Provide only the number of lines in the records below that contain "Description".

--- Information shown Enclosed Below ---

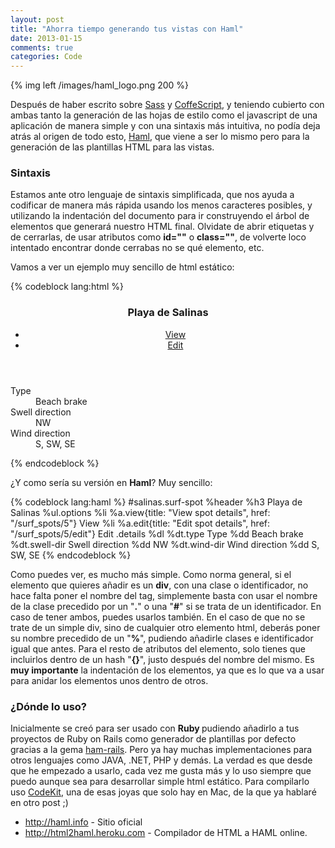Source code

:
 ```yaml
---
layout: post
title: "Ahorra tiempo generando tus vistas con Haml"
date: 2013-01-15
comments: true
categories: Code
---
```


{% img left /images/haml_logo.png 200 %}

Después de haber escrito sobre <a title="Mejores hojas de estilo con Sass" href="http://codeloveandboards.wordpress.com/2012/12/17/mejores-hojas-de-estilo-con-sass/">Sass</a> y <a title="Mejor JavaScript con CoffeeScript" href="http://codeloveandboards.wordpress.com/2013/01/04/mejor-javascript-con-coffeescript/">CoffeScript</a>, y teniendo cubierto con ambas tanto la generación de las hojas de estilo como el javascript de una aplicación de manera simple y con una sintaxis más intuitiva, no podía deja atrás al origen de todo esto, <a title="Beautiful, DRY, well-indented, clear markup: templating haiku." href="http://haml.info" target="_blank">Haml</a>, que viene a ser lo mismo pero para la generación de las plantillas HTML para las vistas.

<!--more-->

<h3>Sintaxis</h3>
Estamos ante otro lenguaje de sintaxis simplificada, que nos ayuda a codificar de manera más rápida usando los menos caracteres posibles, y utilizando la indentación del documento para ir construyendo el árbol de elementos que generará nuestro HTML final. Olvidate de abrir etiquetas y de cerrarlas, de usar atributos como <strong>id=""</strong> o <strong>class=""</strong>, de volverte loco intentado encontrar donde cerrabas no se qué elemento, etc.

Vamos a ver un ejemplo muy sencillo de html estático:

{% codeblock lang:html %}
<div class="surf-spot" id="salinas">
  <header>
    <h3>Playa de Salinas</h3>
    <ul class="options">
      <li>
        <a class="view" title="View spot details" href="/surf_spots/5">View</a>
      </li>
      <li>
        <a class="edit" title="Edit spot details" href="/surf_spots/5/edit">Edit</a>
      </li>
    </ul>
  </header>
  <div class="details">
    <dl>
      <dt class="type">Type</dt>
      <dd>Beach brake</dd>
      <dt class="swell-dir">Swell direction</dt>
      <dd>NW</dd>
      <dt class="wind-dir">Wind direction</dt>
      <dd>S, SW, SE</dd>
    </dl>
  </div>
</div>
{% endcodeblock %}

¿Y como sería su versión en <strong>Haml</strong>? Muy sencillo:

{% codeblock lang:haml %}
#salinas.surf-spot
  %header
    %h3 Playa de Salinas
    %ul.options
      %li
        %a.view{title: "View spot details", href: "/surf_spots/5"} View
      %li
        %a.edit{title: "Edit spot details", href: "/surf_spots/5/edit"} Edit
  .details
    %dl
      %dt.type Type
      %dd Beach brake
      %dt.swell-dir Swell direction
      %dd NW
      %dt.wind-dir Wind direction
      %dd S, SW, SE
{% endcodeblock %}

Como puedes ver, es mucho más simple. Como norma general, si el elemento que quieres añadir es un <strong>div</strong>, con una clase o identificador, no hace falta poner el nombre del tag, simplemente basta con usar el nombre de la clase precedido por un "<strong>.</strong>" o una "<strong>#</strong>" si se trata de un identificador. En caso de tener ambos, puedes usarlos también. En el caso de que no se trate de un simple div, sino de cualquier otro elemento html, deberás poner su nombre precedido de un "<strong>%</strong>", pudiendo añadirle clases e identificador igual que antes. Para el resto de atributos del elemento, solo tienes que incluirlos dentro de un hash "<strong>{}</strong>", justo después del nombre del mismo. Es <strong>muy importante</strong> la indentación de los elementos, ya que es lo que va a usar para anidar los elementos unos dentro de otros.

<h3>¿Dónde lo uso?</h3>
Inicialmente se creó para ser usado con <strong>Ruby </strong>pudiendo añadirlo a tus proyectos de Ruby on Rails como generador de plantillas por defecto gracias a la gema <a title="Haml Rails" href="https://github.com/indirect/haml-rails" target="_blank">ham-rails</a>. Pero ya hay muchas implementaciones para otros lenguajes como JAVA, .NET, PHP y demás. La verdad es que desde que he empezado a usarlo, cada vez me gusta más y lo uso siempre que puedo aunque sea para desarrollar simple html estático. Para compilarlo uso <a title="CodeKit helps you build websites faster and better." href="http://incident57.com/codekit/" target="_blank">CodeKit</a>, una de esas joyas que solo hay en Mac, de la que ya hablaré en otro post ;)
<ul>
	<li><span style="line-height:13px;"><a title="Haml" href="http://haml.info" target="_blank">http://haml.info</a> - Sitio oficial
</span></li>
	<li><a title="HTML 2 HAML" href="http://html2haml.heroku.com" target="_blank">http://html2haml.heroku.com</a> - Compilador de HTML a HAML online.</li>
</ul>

--- End of Enclosed Information shown ---
--- Information shown Enclosed Below ---

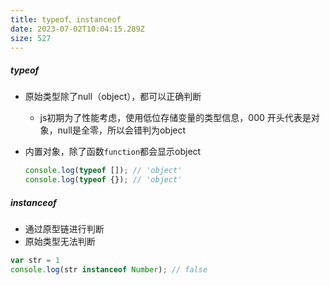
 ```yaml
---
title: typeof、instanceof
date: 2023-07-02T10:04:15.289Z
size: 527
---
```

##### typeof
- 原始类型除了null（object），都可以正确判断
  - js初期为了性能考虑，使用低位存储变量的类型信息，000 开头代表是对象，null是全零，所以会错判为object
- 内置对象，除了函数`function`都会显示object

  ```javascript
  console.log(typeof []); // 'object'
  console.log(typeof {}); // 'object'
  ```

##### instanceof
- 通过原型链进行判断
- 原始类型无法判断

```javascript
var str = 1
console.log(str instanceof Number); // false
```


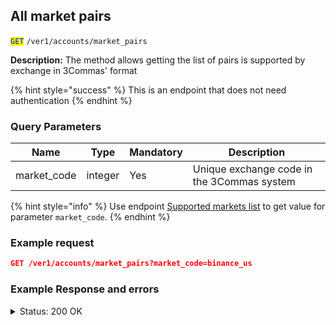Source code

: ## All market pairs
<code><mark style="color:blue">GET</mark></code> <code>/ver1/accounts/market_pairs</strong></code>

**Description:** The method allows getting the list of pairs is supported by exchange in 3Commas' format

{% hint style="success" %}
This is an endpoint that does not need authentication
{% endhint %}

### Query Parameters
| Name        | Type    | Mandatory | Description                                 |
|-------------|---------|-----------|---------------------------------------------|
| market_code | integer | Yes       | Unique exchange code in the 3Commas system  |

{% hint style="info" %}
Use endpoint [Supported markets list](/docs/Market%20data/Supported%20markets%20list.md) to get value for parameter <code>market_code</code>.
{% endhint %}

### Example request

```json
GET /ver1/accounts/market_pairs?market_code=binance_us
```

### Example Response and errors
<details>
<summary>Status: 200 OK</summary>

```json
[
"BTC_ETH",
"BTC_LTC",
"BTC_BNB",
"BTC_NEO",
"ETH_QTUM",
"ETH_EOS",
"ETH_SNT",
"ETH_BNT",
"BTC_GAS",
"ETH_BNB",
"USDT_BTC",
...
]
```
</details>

--- End of Enclosed Information shown ---

Completed task
2